■ **AIM OF THE EXERCISE**: Pictures aside, the data must be reproduced exactly.

━━━━━ GIVEN RECORDS

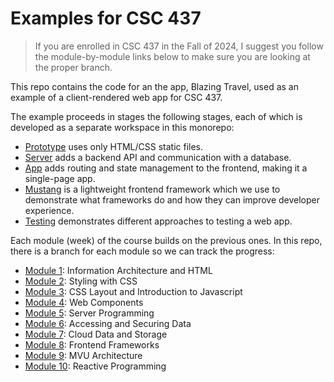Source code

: # Examples for CSC 437

> If you are enrolled in CSC 437 in the Fall of 2024, I suggest
> you follow the module-by-module links below to make sure you
> are looking at the proper branch.

This repo contains the code for an the app, Blazing Travel, used
as an example of a client-rendered web app for CSC 437.

The example proceeds in stages the following stages, each of
which is developed as a separate workspace in this monorepo:

- [Prototype](packages/proto/README.md) uses only HTML/CSS
  static files.
- [Server](packages/server/README.md) adds a backend API and
  communication with a database.
- [App](packages/app/README.md) adds routing and state
  management to the frontend, making it a single-page app.
- [Mustang](packages/mustang/README.md) is a lightweight
  frontend framework which we use to demonstrate what frameworks
  do and how they can improve developer experience.
- [Testing](packages/testing/README.md) demonstrates different
  approaches to testing a web app.

Each module (week) of the course builds on the previous ones. In
this repo, there is a branch for each module so we can track the
progress:

- [Module 1](https://github.com/kubiak-calpoly/csc-437-examples/tree/mod-1):
  Information Architecture and HTML
- [Module 2](https://github.com/kubiak-calpoly/csc-437-examples/tree/mod-2):
  Styling with CSS
- [Module 3](https://github.com/kubiak-calpoly/csc-437-examples/tree/mod-3):
  CSS Layout and Introduction to Javascript
- [Module 4](https://github.com/kubiak-calpoly/csc-437-examples/tree/mod-4):
  Web Components
- [Module 5](https://github.com/kubiak-calpoly/csc-437-examples/tree/mod-5):
  Server Programming
- [Module 6](https://github.com/kubiak-calpoly/csc-437-examples/tree/mod-6):
  Accessing and Securing Data
- [Module 7](https://github.com/kubiak-calpoly/csc-437-examples/tree/mod-7):
  Cloud Data and Storage
- [Module 8](https://github.com/kubiak-calpoly/csc-437-examples/tree/mod-8):
  Frontend Frameworks
- [Module 9](https://github.com/kubiak-calpoly/csc-437-examples/tree/mod-9):
  MVU Architecture
- [Module 10](https://github.com/kubiak-calpoly/csc-437-examples/tree/mod-10):
  Reactive Programming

━━━━━━━━━━

■ **ANSWER SECTION**:
Source code

: # Examples for CSC 437

> If you are enrolled in CSC 437 in the Fall of 2024, I suggest
> you follow the module-by-module links below to make sure you
> are looking at the proper branch.

This repo contains the code for an the app, Blazing Travel, used
as an example of a client-rendered web app for CSC 437.

The example proceeds in stages the following stages, each of
which is developed as a separate workspace in this monorepo:

- [Prototype](packages/proto/README.md) uses only HTML/CSS
  static files.
- [Server](packages/server/README.md) adds a backend API and
  communication with a database.
- [App](packages/app/README.md) adds routing and state
  management to the frontend, making it a single-page app.
- [Mustang](packages/mustang/README.md) is a lightweight
  frontend framework which we use to demonstrate what frameworks
  do and how they can improve developer experience.
- [Testing](packages/testing/README.md) demonstrates different
  approaches to testing a web app.

Each module (week) of the course builds on the previous ones. In
this repo, there is a branch for each module so we can track the
progress:

- [Module 1](https://github.com/kubiak-calpoly/csc-437-examples/tree/mod-1):
  Information Architecture and HTML
- [Module 2](https://github.com/kubiak-calpoly/csc-437-examples/tree/mod-2):
  Styling with CSS
- [Module 3](https://github.com/kubiak-calpoly/csc-437-examples/tree/mod-3):
  CSS Layout and Introduction to Javascript
- [Module 4](https://github.com/kubiak-calpoly/csc-437-examples/tree/mod-4):
  Web Components
- [Module 5](https://github.com/kubiak-calpoly/csc-437-examples/tree/mod-5):
  Server Programming
- [Module 6](https://github.com/kubiak-calpoly/csc-437-examples/tree/mod-6):
  Accessing and Securing Data
- [Module 7](https://github.com/kubiak-calpoly/csc-437-examples/tree/mod-7):
  Cloud Data and Storage
- [Module 8](https://github.com/kubiak-calpoly/csc-437-examples/tree/mod-8):
  Frontend Frameworks
- [Module 9](https://github.com/kubiak-calpoly/csc-437-examples/tree/mod-9):
  MVU Architecture
- [Module 10](https://github.com/kubiak-calpoly/csc-437-examples/tree/mod-10):
  Reactive Programming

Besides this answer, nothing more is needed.